**Task**. Please report each line of the data below that contains "sides".
---+---
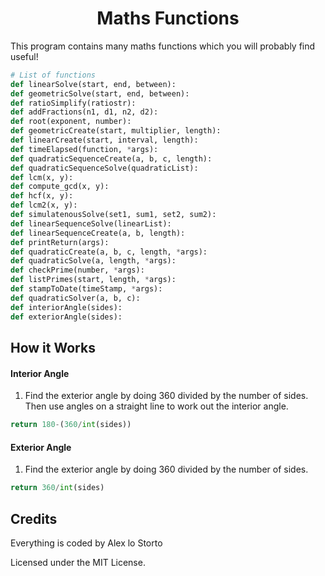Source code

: <h1 align="center">Maths Functions</h1>

This program contains many maths functions which you will probably find useful!

```python
# List of functions
def linearSolve(start, end, between):
def geometricSolve(start, end, between):
def ratioSimplify(ratiostr):
def addFractions(n1, d1, n2, d2):
def root(exponent, number):
def geometricCreate(start, multiplier, length):
def linearCreate(start, interval, length):
def timeElapsed(function, *args):
def quadraticSequenceCreate(a, b, c, length):
def quadraticSequenceSolve(quadraticList):
def lcm(x, y):
def compute_gcd(x, y):
def hcf(x, y):
def lcm2(x, y):
def simulatenousSolve(set1, sum1, set2, sum2):
def linearSequenceSolve(linearList):
def linearSequenceCreate(a, b, length):
def printReturn(args):
def quadraticCreate(a, b, c, length, *args):
def quadraticSolve(a, length, *args):
def checkPrime(number, *args):
def listPrimes(start, length, *args):
def stampToDate(timeStamp, *args):
def quadraticSolver(a, b, c):
def interiorAngle(sides):
def exteriorAngle(sides):
```

## How it Works

#### Interior Angle

1. Find the exterior angle by doing 360 divided by the number of sides. Then use angles on a straight line to work out the interior angle.

```python
return 180-(360/int(sides))
```

#### Exterior Angle

1. Find the exterior angle by doing 360 divided by the number of sides.

```python
return 360/int(sides)
```

## Credits

Everything is coded by Alex lo Storto

Licensed under the MIT License.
---+---
**Exercise answer**.
def interiorAngle(sides):
def exteriorAngle(sides):
1. Find the exterior angle by doing 360 divided by the number of sides. Then use angles on a straight line to work out the interior angle.
return 180-(360/int(sides))
1. Find the exterior angle by doing 360 divided by the number of sides.
return 360/int(sides)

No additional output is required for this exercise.